Speech Recognition — Phonetics

14 min readAug 26, 2019

Would Leonardo Da Vinci’s flying machine ever fly? Leonardo designed the machine to steer like a bird. But this complicated the design too much. And it was powered by a pilot that would not provide the lift it needed. Leonardo Da Vinci misidentified the core principle of flying. If he ignored the stirring for a moment and focused on the upstream current, he might develop a hang glider centuries earlier.

Decades of linguistic and phonetic study precede speech recognition. Are those distractions or core principles? How can we take advantage of the computational strength of a computer? In this article, we will briefly discuss how speech is produced and perceived. Then, we focus on the core design concept needed for speech recognition.

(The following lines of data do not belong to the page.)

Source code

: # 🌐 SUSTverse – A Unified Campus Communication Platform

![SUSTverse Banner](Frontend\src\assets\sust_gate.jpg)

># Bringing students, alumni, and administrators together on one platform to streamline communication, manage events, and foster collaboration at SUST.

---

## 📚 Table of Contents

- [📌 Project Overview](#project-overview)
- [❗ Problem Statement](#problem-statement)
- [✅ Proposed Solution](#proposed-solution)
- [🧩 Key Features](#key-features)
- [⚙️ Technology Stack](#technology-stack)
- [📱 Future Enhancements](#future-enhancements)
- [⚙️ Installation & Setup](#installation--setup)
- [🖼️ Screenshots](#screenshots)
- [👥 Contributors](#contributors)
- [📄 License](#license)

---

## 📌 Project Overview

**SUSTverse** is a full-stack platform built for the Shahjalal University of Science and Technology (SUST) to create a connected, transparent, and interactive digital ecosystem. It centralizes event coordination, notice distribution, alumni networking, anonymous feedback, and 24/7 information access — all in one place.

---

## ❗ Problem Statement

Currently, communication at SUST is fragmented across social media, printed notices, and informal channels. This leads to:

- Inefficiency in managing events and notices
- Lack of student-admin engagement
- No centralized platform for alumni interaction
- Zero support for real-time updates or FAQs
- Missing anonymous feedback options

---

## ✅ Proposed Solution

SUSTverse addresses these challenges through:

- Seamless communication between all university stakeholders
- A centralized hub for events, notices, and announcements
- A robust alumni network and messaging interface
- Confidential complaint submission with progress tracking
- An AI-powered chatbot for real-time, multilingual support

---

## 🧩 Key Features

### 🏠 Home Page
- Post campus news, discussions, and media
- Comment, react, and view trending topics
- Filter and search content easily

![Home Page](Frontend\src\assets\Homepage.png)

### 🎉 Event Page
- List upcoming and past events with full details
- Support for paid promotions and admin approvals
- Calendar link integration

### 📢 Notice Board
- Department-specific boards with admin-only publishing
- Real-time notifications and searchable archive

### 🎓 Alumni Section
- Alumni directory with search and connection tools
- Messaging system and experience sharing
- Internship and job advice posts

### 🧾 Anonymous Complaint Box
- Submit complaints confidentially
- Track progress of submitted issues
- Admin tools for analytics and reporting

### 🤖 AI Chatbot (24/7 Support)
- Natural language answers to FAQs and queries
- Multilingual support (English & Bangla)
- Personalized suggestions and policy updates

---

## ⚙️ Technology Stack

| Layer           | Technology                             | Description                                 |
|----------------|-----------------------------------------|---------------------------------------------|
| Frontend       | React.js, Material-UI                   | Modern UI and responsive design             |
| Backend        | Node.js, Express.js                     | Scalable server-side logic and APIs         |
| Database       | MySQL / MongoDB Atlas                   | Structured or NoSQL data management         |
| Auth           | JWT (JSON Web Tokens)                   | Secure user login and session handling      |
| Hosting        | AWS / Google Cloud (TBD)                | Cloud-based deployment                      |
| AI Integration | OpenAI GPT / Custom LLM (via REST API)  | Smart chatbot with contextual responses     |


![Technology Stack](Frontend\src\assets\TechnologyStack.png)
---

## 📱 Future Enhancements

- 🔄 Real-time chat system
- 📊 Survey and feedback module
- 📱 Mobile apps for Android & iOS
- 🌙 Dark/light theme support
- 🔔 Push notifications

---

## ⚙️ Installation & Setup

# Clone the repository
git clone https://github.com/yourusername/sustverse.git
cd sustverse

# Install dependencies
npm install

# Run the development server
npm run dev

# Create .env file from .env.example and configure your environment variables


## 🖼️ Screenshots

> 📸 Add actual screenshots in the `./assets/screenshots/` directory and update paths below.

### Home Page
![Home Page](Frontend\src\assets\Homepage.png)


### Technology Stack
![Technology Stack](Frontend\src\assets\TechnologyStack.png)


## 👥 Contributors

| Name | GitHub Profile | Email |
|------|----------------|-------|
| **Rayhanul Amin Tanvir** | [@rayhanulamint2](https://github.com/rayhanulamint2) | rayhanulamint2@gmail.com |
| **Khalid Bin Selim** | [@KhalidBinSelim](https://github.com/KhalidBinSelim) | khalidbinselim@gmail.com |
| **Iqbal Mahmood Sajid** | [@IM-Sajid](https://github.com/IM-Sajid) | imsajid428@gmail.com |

Voiced and voiceless sounds

Speech can be classified as voiced and voiceless sounds. Don’t be mistaken by the terms, both produce sounds as shown in this 2-minute video. For voiced sounds, we tense up our vocal folds. When we exhale air from the lungs, it pushes the vocal folds open. The airflow speeds up and the pressure at the vocal fold drops. This closes them again. Once the airflow drops, pressure increases and reopens them. These open and close cycles continue and produce a series of sound wave frequencies with a fundamental frequency average of 125 Hz for men and 210 Hz for women. This fundamental frequency impacts the perceived pitch of the voice. If we touch our throat when producing the voiced /b/, we will feel this vibration. A video is better than a thousand words. This 60s video probes the vocal fold movements in producing sounds. However, there are sounds in which the vocal folds are relaxed and do not produce vibration. It is called the voiceless sound. When producing “th” in “thin”, we will not feel the vibration in our throat.

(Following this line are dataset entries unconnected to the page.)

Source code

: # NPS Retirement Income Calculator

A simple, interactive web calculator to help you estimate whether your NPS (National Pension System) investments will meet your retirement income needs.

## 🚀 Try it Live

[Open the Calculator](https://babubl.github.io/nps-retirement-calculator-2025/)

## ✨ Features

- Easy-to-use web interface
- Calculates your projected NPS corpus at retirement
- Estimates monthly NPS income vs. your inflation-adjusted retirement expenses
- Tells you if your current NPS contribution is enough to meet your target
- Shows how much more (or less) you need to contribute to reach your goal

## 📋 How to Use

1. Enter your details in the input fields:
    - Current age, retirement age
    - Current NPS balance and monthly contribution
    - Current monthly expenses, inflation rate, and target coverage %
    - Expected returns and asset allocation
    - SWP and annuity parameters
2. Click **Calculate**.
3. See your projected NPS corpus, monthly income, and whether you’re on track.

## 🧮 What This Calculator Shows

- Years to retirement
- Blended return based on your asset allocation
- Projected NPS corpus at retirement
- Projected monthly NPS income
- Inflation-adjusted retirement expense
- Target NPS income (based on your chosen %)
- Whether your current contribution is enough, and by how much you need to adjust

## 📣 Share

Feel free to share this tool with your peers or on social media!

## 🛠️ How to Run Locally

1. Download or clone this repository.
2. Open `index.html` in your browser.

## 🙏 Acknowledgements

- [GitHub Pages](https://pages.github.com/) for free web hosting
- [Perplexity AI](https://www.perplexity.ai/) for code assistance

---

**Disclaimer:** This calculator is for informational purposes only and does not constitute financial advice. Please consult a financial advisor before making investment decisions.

But the key component in speaking is the vocal tract which is composed of the oral and the nasal part. It acts as a resonator. Both voiced and voiceless sounds are further modulated by articulation and create different resonances by the vocal tract.

Syllables

For pronunciation, we split a word into syllable(s). A syllable usually contains one vowel sound, with or without surrounding consonants.

Consonants

Consonants are sounds that are articulated with a complete or partial closure of the vocal tract. It can be voiced or voiceless. They break up the stream of vowels and require more precise articulation. Without the consonant or the proper pronunciation, the speech will sound like having an anesthetic after a dental visit.

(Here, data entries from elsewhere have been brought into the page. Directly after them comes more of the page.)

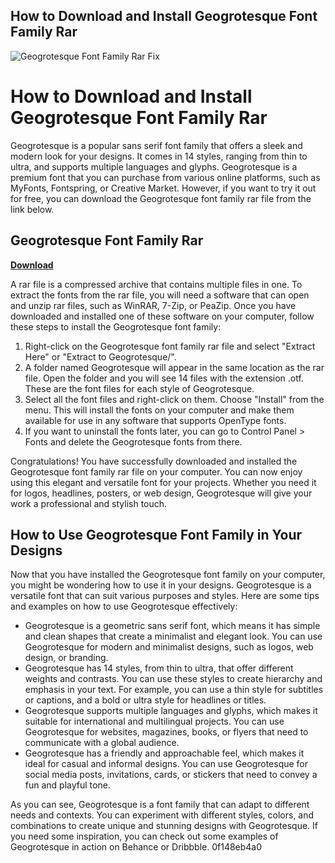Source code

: ## How to Download and Install Geogrotesque Font Family Rar

 
![Geogrotesque Font Family Rar Fix](https://emtype.net/img/catalogue/geogrotesque-cyrillic/Geogrotesque-Cyrillic-BN-1.jpg)

 
# How to Download and Install Geogrotesque Font Family Rar
 
Geogrotesque is a popular sans serif font family that offers a sleek and modern look for your designs. It comes in 14 styles, ranging from thin to ultra, and supports multiple languages and glyphs. Geogrotesque is a premium font that you can purchase from various online platforms, such as MyFonts, Fontspring, or Creative Market. However, if you want to try it out for free, you can download the Geogrotesque font family rar file from the link below.
 
## Geogrotesque Font Family Rar


[**Download**](https://www.google.com/url?q=https%3A%2F%2Fbltlly.com%2F2tLiv1&sa=D&sntz=1&usg=AOvVaw2KWqbVIf926B7nZrAREwYE)

 
A rar file is a compressed archive that contains multiple files in one. To extract the fonts from the rar file, you will need a software that can open and unzip rar files, such as WinRAR, 7-Zip, or PeaZip. Once you have downloaded and installed one of these software on your computer, follow these steps to install the Geogrotesque font family:
 
1. Right-click on the Geogrotesque font family rar file and select "Extract Here" or "Extract to Geogrotesque/".
2. A folder named Geogrotesque will appear in the same location as the rar file. Open the folder and you will see 14 files with the extension .otf. These are the font files for each style of Geogrotesque.
3. Select all the font files and right-click on them. Choose "Install" from the menu. This will install the fonts on your computer and make them available for use in any software that supports OpenType fonts.
4. If you want to uninstall the fonts later, you can go to Control Panel > Fonts and delete the Geogrotesque fonts from there.

Congratulations! You have successfully downloaded and installed the Geogrotesque font family rar file on your computer. You can now enjoy using this elegant and versatile font for your projects. Whether you need it for logos, headlines, posters, or web design, Geogrotesque will give your work a professional and stylish touch.
  
## How to Use Geogrotesque Font Family in Your Designs
 
Now that you have installed the Geogrotesque font family on your computer, you might be wondering how to use it in your designs. Geogrotesque is a versatile font that can suit various purposes and styles. Here are some tips and examples on how to use Geogrotesque effectively:

- Geogrotesque is a geometric sans serif font, which means it has simple and clean shapes that create a minimalist and elegant look. You can use Geogrotesque for modern and minimalist designs, such as logos, web design, or branding.
- Geogrotesque has 14 styles, from thin to ultra, that offer different weights and contrasts. You can use these styles to create hierarchy and emphasis in your text. For example, you can use a thin style for subtitles or captions, and a bold or ultra style for headlines or titles.
- Geogrotesque supports multiple languages and glyphs, which makes it suitable for international and multilingual projects. You can use Geogrotesque for websites, magazines, books, or flyers that need to communicate with a global audience.
- Geogrotesque has a friendly and approachable feel, which makes it ideal for casual and informal designs. You can use Geogrotesque for social media posts, invitations, cards, or stickers that need to convey a fun and playful tone.

As you can see, Geogrotesque is a font family that can adapt to different needs and contexts. You can experiment with different styles, colors, and combinations to create unique and stunning designs with Geogrotesque. If you need some inspiration, you can check out some examples of Geogrotesque in action on Behance or Dribbble.
 0f148eb4a0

To classify a consonant, we ask where and how it is produced. Constrictions can be made in the vocal tract. And three major kinds of place articulation are coronal, dorsal, and labial. Labial consonants mainly involve lip(s), teeth, and the tongue, coronal consonants are made with the tip or the blade of the tongue and dorsal uses the back of the tongue. Other articulators include the jaw, velum, lips, and mouth.

Besides what area are involved in the articulation, the consonant sounds depends on how we articulate them: Stops, Fricatives, Nasals, Laterals, Trills, Taps, Flaps, Clicks, Affricate, Approximant, etc … For example, in “stops”, the airstream is completely obstructed. No air escapes through the mouth. Fricatives are the close approximation of two articulators (like teeth and tongue) that produces the hissing sound through the turbulent airflow between them. Below show how and where consonants are produced.

Vowels

Vowels are voiced sounds. As quoted from Wikipedia:

Vowels are syllabic speech sounds that are pronounced without any obstruction in the vocal tract. Unlike consonants, which usually have definite places of articulation, vowels are defined in relation to a set of reference vowels called cardinal vowels. Three properties are needed to define vowels: tongue height, tongue backness and lip roundedness.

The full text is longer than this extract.